Did you ever bang that high school chick from those text messages???


----------



## Pinworm (Dec 9, 2015)

so.nice said:


> This is bigger than that


 Say wot m8? I'll have @lahadaextranjera crush yer face in, I swear on me mum!


----------



## tyler.durden (Dec 9, 2015)

so.nice said:


> This is bigger than that





Pinworm said:


> Say wot m8? I'll have @lahadaextranjera crush yer face in, I swear on me mum!


I think he is referring to your respective penises...


----------



## mr sunshine (Dec 9, 2015)

tyler.durden said:


> Did you ever bang that high school chick from those text messages???


That was his sister. Yes, I believe he did.


----------



## tyler.durden (Dec 9, 2015)

mr sunshine said:


> That was his sister. Yes, I believe he did.


And I thought I wouldn't be able to masturbate to this thread. Thanks, bro...


----------



## Pinworm (Dec 9, 2015)

So you want female fighters? @Diabolical666 would shove all 9 inches of her 62 holed Doc Martins up OPs ass. Then bake us all brownies while she sucked back a box of whip its after polishing off a bottle of Jack Daniels. There's a real fighter for ya....Treat it.

Biter!


----------



## Pinworm (Dec 9, 2015)

For the record, I'm totally not even mad there is a new fight thread already...


----------



## mr sunshine (Dec 9, 2015)

Pinworm said:


> For the record, I'm totally not even mad there is a new fight thread already...


This is a fight thread? 
This One time a retarded kid started a fight thread just a day after the most awsomest fight thread was started. This guy posts a video and says" I like this one" and expected me to watch it.. it was fucking crazy. I don't post the videos I made of his mom fucking whoever answers our Craigslist adds and expect him to watch it. Some people just have no respect.

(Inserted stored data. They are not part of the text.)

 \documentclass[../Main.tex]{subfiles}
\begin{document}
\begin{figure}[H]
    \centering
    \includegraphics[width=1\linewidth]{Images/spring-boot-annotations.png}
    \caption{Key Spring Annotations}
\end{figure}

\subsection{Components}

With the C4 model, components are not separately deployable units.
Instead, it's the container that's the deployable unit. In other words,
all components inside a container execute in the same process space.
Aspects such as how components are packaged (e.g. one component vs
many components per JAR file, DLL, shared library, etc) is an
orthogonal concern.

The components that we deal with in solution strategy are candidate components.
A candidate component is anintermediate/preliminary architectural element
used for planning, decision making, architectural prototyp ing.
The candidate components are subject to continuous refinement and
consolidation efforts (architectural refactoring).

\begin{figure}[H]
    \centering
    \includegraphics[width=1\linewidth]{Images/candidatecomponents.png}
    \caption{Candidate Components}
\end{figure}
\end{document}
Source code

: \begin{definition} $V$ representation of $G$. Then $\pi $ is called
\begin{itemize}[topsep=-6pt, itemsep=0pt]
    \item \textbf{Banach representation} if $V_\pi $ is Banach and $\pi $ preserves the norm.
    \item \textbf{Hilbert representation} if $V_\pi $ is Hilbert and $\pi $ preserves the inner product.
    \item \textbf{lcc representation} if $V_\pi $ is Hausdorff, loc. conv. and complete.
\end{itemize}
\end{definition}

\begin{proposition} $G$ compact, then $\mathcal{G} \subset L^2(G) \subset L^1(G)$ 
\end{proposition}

Oh yea, I got a Christmas tree.


----------



## mr sunshine (Dec 9, 2015)

Merry Christmas


----------



## ODanksta (Dec 9, 2015)

so.nice said:


> I like this one


that voice is annoying AF tho...


----------



## so.nice (Dec 9, 2015)

ODanksta said:


> that voice is annoying AF tho...


Really? I find it sexy as hell, she sounds gangster af and I've never heard a chick talk like that


----------



## ODanksta (Dec 9, 2015)

so.nice said:


> Really? I find it sexy as hell, she sounds gangster af and I've never heard a chick talk like that


Come to Dallas, they all sound like that..


----------



## Shea_Heights (Dec 10, 2015)

Female MMA fights are just bum fights to me. 99% of womens mma fights are sloppy and just plain boring to me to watch

Anytime a Womens UFC fight comes on everyone ethier goes for their smoke/bathroom break or get as much booze in them as possible before the real fights come back on after the womens fight is over.

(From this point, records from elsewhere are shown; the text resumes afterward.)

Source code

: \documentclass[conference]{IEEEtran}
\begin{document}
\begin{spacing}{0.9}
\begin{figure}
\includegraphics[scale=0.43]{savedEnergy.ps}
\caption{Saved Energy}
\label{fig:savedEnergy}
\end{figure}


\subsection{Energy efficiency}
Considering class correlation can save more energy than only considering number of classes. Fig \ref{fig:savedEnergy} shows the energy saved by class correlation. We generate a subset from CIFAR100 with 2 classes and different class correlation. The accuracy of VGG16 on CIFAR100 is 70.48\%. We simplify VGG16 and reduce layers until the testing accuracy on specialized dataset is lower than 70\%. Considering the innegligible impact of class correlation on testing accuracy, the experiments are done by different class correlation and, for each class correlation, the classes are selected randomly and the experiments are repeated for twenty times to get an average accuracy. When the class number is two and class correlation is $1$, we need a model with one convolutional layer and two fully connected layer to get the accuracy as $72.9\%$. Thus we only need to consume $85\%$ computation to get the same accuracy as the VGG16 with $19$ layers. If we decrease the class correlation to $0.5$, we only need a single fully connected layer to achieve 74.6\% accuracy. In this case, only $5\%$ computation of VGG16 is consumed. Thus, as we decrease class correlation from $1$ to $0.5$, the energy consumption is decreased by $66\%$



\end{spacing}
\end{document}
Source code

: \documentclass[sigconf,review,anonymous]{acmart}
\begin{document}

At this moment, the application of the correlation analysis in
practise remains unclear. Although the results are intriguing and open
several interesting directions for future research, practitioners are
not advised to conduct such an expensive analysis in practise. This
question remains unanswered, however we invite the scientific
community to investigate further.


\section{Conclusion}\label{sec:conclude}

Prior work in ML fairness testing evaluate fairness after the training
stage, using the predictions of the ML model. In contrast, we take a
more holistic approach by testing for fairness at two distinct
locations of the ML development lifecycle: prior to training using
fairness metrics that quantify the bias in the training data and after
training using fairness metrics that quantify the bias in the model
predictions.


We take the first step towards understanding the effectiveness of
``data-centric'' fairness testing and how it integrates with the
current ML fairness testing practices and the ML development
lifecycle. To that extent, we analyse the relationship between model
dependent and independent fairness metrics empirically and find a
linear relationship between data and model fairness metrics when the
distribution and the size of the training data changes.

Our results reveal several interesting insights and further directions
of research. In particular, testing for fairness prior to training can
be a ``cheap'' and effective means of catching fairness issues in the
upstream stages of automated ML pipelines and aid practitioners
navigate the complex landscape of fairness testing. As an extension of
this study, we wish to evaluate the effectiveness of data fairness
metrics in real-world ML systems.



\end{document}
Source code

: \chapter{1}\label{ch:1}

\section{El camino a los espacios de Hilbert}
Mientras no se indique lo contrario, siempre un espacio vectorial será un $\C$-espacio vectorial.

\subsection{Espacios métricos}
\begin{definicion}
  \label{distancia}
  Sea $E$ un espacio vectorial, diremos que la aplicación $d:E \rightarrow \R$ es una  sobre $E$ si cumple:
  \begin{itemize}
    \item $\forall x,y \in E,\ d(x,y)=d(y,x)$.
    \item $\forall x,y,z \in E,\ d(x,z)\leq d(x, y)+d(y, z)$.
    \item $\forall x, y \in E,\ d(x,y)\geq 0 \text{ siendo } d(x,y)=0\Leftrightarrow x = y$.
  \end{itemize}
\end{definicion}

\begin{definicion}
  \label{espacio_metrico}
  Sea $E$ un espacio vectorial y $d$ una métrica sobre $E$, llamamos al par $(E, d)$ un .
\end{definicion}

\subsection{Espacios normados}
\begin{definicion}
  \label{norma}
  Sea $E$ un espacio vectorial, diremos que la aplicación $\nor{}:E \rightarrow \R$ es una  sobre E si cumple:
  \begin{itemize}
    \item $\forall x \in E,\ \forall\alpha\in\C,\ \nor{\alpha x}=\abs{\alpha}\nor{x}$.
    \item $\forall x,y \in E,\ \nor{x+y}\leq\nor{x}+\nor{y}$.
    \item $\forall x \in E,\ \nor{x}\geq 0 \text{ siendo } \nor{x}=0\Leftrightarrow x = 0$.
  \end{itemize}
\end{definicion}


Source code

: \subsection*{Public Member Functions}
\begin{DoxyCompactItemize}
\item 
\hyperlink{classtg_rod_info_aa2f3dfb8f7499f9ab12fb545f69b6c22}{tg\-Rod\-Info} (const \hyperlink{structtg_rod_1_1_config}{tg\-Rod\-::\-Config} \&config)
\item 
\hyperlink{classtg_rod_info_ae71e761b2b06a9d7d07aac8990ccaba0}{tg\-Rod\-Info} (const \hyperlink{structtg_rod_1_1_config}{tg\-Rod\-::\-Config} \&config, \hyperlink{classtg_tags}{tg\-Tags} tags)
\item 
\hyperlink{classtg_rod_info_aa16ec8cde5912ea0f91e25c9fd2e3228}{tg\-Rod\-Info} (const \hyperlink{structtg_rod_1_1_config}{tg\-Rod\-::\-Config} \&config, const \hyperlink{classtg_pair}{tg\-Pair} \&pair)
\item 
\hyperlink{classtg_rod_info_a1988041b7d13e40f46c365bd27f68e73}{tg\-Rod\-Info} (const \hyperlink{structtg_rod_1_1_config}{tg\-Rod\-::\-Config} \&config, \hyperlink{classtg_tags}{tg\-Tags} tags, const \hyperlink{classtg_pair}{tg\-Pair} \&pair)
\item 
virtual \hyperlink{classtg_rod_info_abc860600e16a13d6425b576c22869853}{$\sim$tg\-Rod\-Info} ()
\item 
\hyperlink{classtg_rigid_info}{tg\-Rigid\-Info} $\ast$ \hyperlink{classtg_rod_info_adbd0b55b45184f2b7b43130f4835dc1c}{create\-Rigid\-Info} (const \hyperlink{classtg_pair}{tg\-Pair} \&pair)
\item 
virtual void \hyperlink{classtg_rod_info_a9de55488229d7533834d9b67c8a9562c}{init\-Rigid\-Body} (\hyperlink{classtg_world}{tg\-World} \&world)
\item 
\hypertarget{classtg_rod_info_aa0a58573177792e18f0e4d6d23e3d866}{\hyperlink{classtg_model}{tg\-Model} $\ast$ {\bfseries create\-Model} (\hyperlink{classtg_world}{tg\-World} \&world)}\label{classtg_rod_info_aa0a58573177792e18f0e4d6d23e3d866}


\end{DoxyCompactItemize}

The only thing I enjoy about women in the UFC is seeing the better looking ones going around in them tight booty shorts.


----------



## Jaquenetta25 (Dec 16, 2015)

Female fighters face stigma when competing.
What makes this sport so interesting is that it combines various techniques from different fights and so there are nearly no limitations to the techniques.

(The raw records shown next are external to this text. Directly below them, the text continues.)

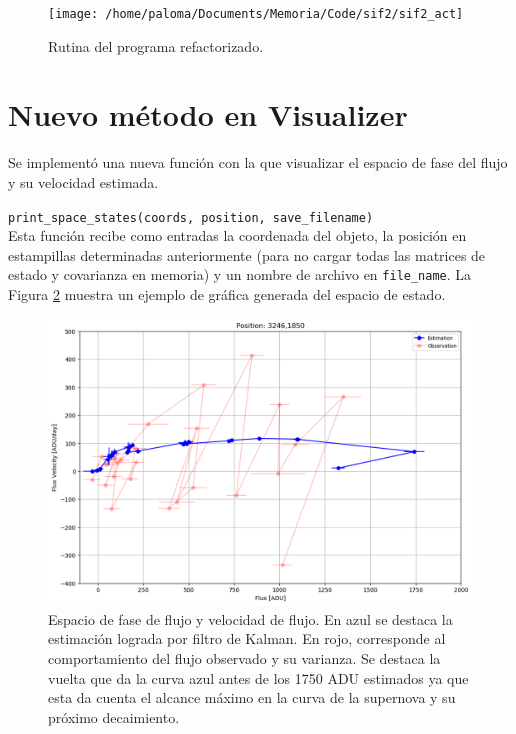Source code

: \begin{figure}
\centering
\texttt{[image: /home/paloma/Documents/Memoria/Code/sif2/sif2\_act]}
\label{fig:new_routine}
\caption{Rutina del programa refactorizado.}
\end{figure}


\section{Nuevo m\'etodo en Visualizer}

Se implement\'o una nueva funci\'on con la que visualizar el espacio de fase del flujo y su velocidad estimada.

\texttt{print\_space\_states(coords, position, save\_filename)}\\

Esta funci\'on recibe como entradas la coordenada del objeto, la posici\'on en estampillas determinadas anteriormente (para no cargar todas las matrices de estado y covarianza en memoria) y un nombre de archivo en \texttt{file\_name}. La Figura \ref{fig:sp_st} muestra un ejemplo de gr\'afica generada del espacio de estado.  

\begin{figure}
\includegraphics[scale=.5]{images/space_curve.png}
\caption{Espacio de fase de flujo y velocidad de flujo. En azul se destaca la estimaci\'on lograda por filtro de Kalman. En rojo, corresponde al comportamiento del flujo observado y su varianza. Se destaca la vuelta que da la curva azul antes de los 1750 ADU estimados ya que esta da cuenta el alcance m\'aximo en la curva de la supernova y su pr\'oximo decaimiento.}
\label{fig:sp_st}
\end{figure}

http://www.primarkopeningtimes.net/primark-croydon-opening-times/


----------



## poo bear (Dec 16, 2015)

tyler.durden said:


> I would bang any and all of them. I would have them kick my ass for 20 minutes or so first... you know, as foreplay...


fucking ronda rousey with 2 dislocated elbows is on my bucket list


----------



## tyler.durden (Dec 16, 2015)

poo bear said:


> fucking ronda rousey with 2 dislocated elbows is on my bucket list


To fuck or fight?


----------



## supreme bean (Dec 17, 2015)

as henry cooper said;women are for loving not fighting-i guess he never met my mum.


----------



## supreme bean (Dec 17, 2015)

female soccer has really taken off-the girls play as well as blokes,but only get a fraction of the pay.they used to have to pay thier own expenses
thats starting to change.Female soccer may be more entertaining to hetrosexuals-cant see the fun in a bunch of guys kicking a handbag around.
As for fighting-leave it to soldiers.No handbags cept the one full of morphine.People will do anything -as long as theyre stooopid enuf.Male or female.


----------



## Gquebed (Dec 17, 2015)

so.nice said:


> I like this one


The ragin Lithuanian...

She's fn tenacious. And hot.


----------



## Gquebed (Dec 17, 2015)

I like Paige Vanzant


----------



## ZaraBeth420 (Dec 18, 2015)

I love Holly Holm. So humble and quite nice looking to.


----------



## supreme bean (Dec 18, 2015)

Sex and violence.nice


----------



## Beemo (Jan 8, 2016)

miesha tate has a nice azz...........


----------